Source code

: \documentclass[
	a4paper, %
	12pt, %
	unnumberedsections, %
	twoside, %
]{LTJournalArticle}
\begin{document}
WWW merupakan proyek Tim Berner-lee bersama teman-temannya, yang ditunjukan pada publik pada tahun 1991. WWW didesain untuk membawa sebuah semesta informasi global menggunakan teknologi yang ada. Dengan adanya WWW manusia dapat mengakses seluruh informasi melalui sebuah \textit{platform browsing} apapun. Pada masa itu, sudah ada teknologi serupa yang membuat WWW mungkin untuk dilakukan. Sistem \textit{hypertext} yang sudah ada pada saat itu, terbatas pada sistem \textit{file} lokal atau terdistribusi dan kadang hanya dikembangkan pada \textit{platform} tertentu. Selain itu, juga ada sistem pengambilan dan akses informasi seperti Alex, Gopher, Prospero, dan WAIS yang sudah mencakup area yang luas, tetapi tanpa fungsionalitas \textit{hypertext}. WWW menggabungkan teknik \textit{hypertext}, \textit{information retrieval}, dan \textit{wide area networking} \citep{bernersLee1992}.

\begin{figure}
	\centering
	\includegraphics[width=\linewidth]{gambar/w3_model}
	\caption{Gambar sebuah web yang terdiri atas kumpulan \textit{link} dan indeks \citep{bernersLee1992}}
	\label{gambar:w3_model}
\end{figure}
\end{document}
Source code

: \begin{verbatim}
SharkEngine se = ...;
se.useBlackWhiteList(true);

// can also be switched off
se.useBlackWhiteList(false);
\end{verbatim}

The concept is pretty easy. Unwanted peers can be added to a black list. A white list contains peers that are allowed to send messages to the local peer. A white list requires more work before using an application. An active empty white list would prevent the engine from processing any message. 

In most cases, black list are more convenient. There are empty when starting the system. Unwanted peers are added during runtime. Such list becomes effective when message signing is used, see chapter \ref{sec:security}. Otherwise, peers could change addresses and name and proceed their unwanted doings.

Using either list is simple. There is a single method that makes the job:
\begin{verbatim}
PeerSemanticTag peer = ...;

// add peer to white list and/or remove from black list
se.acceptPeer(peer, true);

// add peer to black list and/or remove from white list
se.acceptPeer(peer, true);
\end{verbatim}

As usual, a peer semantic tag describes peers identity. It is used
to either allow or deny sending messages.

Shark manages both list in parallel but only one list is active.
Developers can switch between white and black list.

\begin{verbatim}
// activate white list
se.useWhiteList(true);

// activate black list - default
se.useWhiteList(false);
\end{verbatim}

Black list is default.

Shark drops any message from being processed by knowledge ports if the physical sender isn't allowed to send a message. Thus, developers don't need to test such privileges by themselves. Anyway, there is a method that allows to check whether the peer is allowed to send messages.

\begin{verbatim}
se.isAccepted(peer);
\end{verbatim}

---

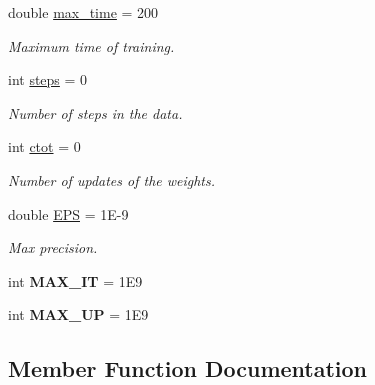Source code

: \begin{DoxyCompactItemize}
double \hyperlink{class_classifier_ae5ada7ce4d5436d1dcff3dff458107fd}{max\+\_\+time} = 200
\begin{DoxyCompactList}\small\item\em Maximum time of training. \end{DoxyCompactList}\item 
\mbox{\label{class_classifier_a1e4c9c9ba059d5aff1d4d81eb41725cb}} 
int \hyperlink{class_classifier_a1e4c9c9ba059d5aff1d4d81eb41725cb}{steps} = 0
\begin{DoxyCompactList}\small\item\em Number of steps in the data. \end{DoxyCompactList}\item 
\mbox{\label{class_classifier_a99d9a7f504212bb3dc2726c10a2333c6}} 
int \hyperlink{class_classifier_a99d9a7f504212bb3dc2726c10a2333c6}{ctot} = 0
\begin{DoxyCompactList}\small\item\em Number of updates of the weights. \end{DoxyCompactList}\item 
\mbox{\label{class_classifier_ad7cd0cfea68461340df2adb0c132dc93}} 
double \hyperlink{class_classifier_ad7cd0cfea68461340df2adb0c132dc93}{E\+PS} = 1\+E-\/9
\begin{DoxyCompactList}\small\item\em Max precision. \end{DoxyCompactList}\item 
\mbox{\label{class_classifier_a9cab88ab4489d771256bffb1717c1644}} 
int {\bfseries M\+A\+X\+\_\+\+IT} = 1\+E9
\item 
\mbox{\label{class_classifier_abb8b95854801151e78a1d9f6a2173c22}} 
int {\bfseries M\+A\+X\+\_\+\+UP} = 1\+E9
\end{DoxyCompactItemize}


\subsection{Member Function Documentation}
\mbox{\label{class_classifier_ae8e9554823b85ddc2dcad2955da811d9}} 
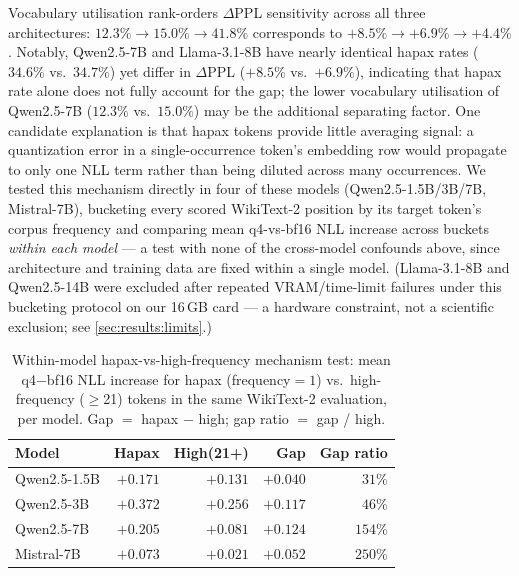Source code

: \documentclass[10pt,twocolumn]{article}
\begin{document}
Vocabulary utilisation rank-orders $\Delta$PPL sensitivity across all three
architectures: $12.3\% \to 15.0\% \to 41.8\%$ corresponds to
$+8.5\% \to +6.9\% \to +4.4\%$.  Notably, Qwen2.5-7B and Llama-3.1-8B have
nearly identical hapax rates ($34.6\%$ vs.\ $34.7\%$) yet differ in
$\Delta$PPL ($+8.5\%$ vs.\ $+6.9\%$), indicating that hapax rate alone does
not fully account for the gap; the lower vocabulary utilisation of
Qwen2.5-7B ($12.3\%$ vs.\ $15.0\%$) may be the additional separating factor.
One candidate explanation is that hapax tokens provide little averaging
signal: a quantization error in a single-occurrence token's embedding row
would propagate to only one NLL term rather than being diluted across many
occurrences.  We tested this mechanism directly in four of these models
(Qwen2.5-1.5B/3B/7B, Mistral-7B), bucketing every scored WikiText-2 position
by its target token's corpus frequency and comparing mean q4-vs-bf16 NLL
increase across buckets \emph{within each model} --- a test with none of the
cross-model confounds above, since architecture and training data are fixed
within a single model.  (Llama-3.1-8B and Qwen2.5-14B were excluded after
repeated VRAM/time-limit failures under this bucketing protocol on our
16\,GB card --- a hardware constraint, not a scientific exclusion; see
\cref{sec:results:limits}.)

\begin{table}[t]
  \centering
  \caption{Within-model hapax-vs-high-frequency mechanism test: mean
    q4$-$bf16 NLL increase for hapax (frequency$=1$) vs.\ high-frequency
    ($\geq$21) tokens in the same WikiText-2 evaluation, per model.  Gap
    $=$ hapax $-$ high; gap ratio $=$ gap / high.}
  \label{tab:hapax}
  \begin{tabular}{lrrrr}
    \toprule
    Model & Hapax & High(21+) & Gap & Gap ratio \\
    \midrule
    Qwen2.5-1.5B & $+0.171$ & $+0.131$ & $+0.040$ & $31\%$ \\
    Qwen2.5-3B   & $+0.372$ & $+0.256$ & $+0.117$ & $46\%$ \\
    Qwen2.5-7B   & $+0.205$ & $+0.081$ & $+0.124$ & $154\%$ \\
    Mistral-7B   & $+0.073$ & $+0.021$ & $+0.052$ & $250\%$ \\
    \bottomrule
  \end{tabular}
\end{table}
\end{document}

* * *

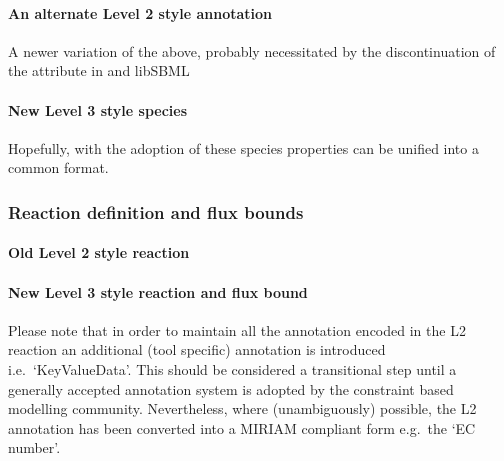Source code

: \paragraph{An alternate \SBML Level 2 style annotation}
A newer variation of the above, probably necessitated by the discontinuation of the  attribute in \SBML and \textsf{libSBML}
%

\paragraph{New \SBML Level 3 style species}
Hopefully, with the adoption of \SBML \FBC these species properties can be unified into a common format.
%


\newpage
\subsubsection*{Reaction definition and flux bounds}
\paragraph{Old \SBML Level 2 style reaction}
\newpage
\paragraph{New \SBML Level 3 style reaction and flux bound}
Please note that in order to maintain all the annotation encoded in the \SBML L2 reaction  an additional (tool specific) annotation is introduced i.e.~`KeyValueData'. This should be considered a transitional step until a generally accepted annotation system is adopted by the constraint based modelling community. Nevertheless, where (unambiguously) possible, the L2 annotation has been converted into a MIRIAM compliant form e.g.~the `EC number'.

## DIRECTIONS
For the material above, what is the count of lines that hold the word "used"? Give the number by itself.

## SOLUTION
2